I bought this book after reading the review in The Cricketer magazine. I didn't know what to expect and am not a gambler myself. I quickly realised that this is a book written with gamblers in mind, but I loved it anyway, perhaps because of my interest in stats. Hawkins allows you to see first hand how easy it is for a player to be corrupted, without even knowing it themselves, and has an intriguing twist on the Pakistan spot-fixing case in London. You won't find any hard and fast incriminating facts in here that should have players trotting off to jail, and you must take many of the conversations he has with a pinch of salt given the line of work of the people he is speaking with, but it kept me gripped from start to finish and is now going around my office being read by everyone else. They have all found it equally enthralling.

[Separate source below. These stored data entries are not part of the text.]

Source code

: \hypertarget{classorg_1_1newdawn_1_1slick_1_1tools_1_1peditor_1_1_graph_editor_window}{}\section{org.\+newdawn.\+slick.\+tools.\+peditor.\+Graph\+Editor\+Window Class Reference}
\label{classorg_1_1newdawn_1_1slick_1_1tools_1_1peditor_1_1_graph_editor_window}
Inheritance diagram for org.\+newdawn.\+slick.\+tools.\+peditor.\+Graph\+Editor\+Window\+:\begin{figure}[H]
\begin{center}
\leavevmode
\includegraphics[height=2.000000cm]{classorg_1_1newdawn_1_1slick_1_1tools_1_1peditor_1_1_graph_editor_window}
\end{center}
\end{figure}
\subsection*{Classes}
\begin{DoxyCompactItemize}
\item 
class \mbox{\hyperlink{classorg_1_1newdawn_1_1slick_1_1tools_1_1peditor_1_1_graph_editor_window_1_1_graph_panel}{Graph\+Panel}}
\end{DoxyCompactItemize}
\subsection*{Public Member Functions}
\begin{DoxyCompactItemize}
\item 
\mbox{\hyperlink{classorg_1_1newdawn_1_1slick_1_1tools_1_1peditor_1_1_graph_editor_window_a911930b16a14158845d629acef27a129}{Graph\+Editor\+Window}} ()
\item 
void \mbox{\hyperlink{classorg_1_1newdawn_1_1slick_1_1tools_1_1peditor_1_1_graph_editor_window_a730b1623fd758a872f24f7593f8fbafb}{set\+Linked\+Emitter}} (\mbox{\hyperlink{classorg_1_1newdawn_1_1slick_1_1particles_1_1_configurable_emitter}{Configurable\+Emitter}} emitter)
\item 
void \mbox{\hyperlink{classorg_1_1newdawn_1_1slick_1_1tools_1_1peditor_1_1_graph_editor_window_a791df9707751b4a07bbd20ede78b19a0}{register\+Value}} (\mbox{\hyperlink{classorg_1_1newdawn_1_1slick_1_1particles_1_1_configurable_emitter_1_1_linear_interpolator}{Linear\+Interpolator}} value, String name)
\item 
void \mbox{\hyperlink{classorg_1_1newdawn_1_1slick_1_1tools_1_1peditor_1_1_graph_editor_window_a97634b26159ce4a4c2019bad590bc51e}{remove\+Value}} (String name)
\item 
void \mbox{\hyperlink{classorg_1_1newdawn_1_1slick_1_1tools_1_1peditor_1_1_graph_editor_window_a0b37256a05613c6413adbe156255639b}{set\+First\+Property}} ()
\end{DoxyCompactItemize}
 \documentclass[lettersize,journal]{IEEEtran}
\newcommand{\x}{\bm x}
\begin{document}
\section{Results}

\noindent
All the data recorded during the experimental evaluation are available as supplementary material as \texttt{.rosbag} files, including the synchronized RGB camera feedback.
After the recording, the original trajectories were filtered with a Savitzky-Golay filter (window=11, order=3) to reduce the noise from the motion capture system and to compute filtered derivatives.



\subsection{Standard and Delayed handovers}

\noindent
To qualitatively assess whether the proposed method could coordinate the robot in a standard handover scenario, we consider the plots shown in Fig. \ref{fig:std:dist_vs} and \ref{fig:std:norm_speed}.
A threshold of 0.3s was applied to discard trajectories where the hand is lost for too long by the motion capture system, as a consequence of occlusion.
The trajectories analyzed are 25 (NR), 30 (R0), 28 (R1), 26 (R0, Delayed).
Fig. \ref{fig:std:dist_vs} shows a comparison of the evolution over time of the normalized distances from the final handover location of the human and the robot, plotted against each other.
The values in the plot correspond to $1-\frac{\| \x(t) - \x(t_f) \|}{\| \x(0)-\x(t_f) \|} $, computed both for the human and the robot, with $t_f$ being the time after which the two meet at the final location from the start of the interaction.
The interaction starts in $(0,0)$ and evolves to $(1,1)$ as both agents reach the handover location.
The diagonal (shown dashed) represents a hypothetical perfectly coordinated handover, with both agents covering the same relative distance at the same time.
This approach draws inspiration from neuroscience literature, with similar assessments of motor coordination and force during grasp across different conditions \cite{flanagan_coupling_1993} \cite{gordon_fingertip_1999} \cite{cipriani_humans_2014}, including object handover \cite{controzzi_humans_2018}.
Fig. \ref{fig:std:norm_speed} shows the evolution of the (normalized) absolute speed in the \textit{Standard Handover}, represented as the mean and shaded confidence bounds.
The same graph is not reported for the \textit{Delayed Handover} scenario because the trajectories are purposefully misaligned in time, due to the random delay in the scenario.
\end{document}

The book explains the process of the illegal betting industry in India, and also looks at the people working in cricket to try and rid it of any corruption. I'd like to see a follow up in a couple of years.
The back cover blurb for Bookie Gambler Fixer Spy boasts that the reader 'might never again watch a cricket match without suspicion'. For once, the back cover blurb is not exaggerating. This is a detailed, brave and balanced exploration of corruption in cricket, mainly focused on India's illegal betting markets. Highly recommended for anyone who loves cricket or who is interested in organised crime.
One complaint - do we really need to be told four times that former ACSU general manager Ravi Sawani admitted to not knowing what a 'bracket' was during the Southwark spot-fixing trial? Surely once would have been enough.
This is a troubling yet engrossing book for any cricket fan. Hawkins explores the mysterious world of illegal gambling on cricket in India, presenting a picture of an organised, trust-based system that is far removed from stereotypes, and perhaps the more worrying for it. He deals with match fixing, focusing closely on Pakistan and their world cup semi final against India. Once again, popular perceptions are shown to be false, and the complexity of the problem is clearly highlighted. The ICC's ACSU comes in for some justified criticism, and this book indicates that cricket has a lot of investiagtive work to do.
This book reads like a thriller, with a travel story flavour, and just a hint of the maths behind the betting industry. I couldn't put it down.
I am a cricket fan, which no doubt added to my interest, but I'm not a gambler and some of the intricacies of the betting markets went over my head. No matter, it doesn't detract from the thrill of it. If you are into cricket and/or gambling you simply have to read this.
If you aren't a fan of either there's a good chance you'll be gripped by it anyway.
The author has travelled the breadth of india meeting up with his twitter cricket betting contacts and manages to get meetings with some high profile but decidedly dodgy individuals. I found the book very interesting but was saddened by the extent to which bracket fixing and match fixing goes on. I got burned recently when betting on Pakistan who were cruising effortlessly to win a third ODI v India only to somehow end up losing. This book explains why.
I bought this on the spur of the moment having read an article in a newspaper that contained excerpts of the book. I wasn't disappointed, a great read and very interesting to get insight in to the reality of Indian illegal betting and match fixing versus what has been talked about in the press.
I took this book on holiday and couldn't put it down. It is a brilliant insight into the other side of cricket - not sure I will ever be able to watch cricket without suspecting someone of 'influencing' the result. It's a real 10 out of 10 read!